Der Sesselofen ist ein Ofentyp für die Wohnstube, der sowohl Kochherd als auch Wärmeofen ist. Im neunzehnten und frühen zwanzigsten Jahrhundert war er in Nordostbayern und im Böhmerwald eine dominierende Form des Herdofens. Er erfüllt auf kleiner Grundfläche drei Aufgaben des familiären Wohnens und Wirtschaftens: Erwärmen von Speisen (Kochen), Bereitstellen großer Mengen warmen Wassers und Heizen der Stube.

Beschreibung

Der Sesselofen in der Austragskammer (Foto: Martin Ortmeier)
Sesselofen in der Stube eines Bauernhauses im Unteren Bayerischen Wald (Foto: Archiv Martin Ortmeier)
Vorderansicht eines Sesselofens in Perlesöd bei Freyung im Bayerischen Wald (Graphik: Archiv Martin Ortmeier)
Seitenansicht eines Sesselofens in Perlesöd bei Freyung im Bayerischen Wald (Graphik: Archiv Martin Ortmeier)

Eine Kombination von einem geschlossenem sogenannten Sparherd mit einem nachgeschalteten, auf den Herd aufgesetzten kleinen Kachelofen wird wegen der prägnanten Form Sesselofen genannt. In den Herd ist häufig eine Backröhre aus Stahlblech eingesetzt. Der Kachelaufsatz enthält gewöhnlich eine oder zwei Wärmeröhren aus Stahlblech.

Der Funktionsablauf des Sesselofens folgt gewöhnlich folgender Regel: Der Herd hat eine schmale, von vorne über eine Schürtüre (Ofentürl) zu beschickende Feuerung. Der Abbrand erfolgt auf einem Rost, der von unten oder von vorne (Schürtüre mit Luftklappe) Sauerstoffzufuhr erhält. Auf dem gemauerten oder aus (ausgefütterten) Kacheln mit Klammern gefügten Herdkörper ruht eine stählerne Ofenplatte mit (zumeist) herausnehmbaren Ringen. Der Abbrand zieht von der Feuerung aufsteigend und dann sofort quer unter der Herdplatte zum Kachelaufsatz, an dessen Scheitel die Heizgase über einen gemauerten Zug oder eine Stahlblechrohr in den Kamin ausbrennen.

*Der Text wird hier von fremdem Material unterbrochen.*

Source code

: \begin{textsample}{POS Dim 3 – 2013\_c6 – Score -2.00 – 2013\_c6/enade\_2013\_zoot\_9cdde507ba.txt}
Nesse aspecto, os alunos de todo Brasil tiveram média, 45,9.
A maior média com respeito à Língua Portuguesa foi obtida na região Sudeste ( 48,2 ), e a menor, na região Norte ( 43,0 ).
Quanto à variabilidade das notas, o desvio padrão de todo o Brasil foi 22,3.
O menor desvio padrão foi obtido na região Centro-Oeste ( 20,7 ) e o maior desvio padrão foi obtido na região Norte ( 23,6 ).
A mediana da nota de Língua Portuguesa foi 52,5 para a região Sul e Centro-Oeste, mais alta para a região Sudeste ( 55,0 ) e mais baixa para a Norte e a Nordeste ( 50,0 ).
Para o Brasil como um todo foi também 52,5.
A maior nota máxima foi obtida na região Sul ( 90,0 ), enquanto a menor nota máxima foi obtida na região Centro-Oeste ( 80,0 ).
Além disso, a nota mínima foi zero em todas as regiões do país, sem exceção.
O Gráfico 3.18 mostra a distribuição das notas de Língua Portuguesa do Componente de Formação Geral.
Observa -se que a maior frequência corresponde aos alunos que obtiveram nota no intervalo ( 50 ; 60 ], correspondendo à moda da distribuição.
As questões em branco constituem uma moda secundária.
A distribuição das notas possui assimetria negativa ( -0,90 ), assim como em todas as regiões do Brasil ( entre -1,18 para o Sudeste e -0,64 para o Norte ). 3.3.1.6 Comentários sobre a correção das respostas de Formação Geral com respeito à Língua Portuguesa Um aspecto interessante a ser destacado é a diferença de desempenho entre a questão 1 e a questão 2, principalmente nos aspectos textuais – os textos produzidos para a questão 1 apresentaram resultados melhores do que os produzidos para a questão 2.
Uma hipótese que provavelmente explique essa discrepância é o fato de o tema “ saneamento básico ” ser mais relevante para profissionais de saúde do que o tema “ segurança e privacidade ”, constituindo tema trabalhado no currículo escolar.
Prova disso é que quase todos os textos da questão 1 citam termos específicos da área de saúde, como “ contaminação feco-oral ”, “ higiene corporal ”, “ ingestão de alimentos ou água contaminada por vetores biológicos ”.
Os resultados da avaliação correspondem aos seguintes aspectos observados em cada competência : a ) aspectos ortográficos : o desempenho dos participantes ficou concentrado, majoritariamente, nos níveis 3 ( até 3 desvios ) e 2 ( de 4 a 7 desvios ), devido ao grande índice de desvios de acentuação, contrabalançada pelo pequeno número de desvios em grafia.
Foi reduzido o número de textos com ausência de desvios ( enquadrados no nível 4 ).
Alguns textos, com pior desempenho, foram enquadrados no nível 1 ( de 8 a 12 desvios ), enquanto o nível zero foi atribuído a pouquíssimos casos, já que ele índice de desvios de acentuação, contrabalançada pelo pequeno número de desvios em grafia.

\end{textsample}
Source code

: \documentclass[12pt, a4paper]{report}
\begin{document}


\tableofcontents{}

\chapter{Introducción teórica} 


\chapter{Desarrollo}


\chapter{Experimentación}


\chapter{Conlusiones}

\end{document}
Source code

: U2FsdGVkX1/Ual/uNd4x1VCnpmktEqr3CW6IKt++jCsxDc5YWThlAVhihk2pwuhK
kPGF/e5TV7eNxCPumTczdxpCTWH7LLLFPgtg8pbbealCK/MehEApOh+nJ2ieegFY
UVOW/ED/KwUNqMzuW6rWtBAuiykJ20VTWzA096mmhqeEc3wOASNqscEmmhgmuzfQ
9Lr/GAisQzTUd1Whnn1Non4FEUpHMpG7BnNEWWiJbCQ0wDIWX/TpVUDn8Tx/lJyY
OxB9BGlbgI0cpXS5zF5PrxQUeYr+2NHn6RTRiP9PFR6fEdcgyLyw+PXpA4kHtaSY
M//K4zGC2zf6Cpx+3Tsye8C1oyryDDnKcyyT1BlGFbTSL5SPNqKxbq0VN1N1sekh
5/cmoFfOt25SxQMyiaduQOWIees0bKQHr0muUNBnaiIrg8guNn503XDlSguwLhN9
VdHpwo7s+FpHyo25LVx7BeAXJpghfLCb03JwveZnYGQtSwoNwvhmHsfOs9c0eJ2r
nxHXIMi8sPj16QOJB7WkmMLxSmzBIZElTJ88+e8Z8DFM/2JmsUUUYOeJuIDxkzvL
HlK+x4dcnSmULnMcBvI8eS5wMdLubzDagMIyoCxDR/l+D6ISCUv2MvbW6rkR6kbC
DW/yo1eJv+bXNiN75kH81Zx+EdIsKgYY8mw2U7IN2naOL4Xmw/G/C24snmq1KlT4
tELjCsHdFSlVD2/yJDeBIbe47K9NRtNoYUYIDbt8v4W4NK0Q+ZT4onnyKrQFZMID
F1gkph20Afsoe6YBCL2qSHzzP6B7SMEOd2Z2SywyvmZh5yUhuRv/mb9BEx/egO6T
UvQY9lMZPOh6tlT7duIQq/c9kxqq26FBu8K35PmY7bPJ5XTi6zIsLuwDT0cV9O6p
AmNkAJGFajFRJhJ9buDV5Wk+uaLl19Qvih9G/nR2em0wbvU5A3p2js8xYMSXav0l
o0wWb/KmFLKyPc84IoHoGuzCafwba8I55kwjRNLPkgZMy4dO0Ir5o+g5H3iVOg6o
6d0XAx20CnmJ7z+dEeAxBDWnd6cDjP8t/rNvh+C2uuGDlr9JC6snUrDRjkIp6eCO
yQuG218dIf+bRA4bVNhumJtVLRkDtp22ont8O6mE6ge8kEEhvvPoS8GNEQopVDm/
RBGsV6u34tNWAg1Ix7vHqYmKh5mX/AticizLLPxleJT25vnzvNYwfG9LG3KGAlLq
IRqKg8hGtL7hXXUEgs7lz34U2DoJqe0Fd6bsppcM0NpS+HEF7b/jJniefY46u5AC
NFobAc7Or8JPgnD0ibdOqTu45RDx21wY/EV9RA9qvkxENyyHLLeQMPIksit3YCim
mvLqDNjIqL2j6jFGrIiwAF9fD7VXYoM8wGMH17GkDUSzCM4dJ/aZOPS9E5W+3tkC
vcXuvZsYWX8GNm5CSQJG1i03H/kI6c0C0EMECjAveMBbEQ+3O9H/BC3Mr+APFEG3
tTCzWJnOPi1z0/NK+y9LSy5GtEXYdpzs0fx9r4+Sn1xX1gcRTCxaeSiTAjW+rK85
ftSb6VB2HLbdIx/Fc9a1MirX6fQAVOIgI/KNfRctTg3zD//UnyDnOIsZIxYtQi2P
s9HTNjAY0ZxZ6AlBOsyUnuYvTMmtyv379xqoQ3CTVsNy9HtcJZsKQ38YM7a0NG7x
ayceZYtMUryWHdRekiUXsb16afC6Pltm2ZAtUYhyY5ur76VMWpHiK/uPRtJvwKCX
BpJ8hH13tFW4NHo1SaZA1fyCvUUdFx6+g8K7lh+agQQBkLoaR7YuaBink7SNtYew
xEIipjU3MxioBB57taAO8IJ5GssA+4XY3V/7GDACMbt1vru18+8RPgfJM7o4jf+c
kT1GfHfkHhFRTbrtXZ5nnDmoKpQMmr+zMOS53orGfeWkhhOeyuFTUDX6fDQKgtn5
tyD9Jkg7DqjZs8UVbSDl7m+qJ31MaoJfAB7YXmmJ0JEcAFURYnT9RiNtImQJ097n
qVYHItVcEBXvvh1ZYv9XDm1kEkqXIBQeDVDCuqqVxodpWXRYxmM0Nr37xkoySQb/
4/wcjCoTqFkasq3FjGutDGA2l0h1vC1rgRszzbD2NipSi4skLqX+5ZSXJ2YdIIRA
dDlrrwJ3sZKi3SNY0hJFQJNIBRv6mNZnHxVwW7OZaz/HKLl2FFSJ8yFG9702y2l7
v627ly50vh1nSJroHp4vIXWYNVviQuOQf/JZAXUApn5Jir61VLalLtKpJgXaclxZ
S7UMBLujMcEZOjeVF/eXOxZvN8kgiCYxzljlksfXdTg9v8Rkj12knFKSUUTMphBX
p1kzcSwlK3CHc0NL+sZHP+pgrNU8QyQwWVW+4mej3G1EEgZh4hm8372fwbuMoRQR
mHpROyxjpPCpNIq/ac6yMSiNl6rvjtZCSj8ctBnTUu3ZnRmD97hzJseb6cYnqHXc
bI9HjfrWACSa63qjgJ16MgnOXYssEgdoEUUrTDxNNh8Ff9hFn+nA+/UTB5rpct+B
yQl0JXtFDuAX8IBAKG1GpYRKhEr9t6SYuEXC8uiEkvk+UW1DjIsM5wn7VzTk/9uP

Neben der Schüre ist unter der Herdplatte (mit zirka 10 cm Abstand) ein Backrohr eingebaut.[1] Eine Umstellklappe lenkt bei Bedarf die Rauchgase seitlich an der Röhre nach unten, umströmt deren Boden und steigt an deren anderer Seite wieder nach oben, um dort in den Aufsatz zu münden. Die Röhren des Aufsatzes werden gewöhnlich immer umströmt.

Zwischen Backrohr und Aufsatzsockel (oder auch im Sockel des Kachelaufsatzes) ist meist ein „Wasserschiff“ – Grandl, eine rechteckige Blechkiste mit Deckel – eingebaut. Gelegentlich ist direkt neben der Feuerung ein gusseisernen Kessel eingemauert[2], dessen Wandung wahlweise (über eine zusätzliche Steuerklappe) mit den heißen Heizgasen versorgt werden kann. Der Rückstrom zum Kamin erfolgt dann im Rücken des Herdkörpers. Dieser Rücken kann alternativ zu einem freistehenden seitlichen Kachelaufsatz mit Kacheln ausgeführt und mit Heizgaszügen ausgestattet sein.

Geschichte

Die Entwicklung des sogenannten Sparherdes ist eine Errungenschaft des frühen neunzehnten Jahrhunderts. Sein Holzbedarf für das Kochen und das Erhitzen von Wasser ist deutlich geringer als auf dem offenen Herdtisch. Voraussetzung war allerdings die industrielle und deshalb preiswerte Verfügbarkeit von Stahl für die Herdplatte. Im bürgerlichen Haushalt waren Wirtschaften und Wohnen und damit Kochen und Heizen räumlich getrennt. Im bäuerlichen Haushalt (vom großbäuerlichen abgesehen) Süddeutschlands hatte sich um 1800 die mehrfunktionale Stube (Wohnen, Werken und Kochen) allgemein durchgesetzt. Für sie war der Sesselofen eine gut geeignete Feuerstätte. Belege aus kleinbürgerlichen Haushalten sind nicht publiziert.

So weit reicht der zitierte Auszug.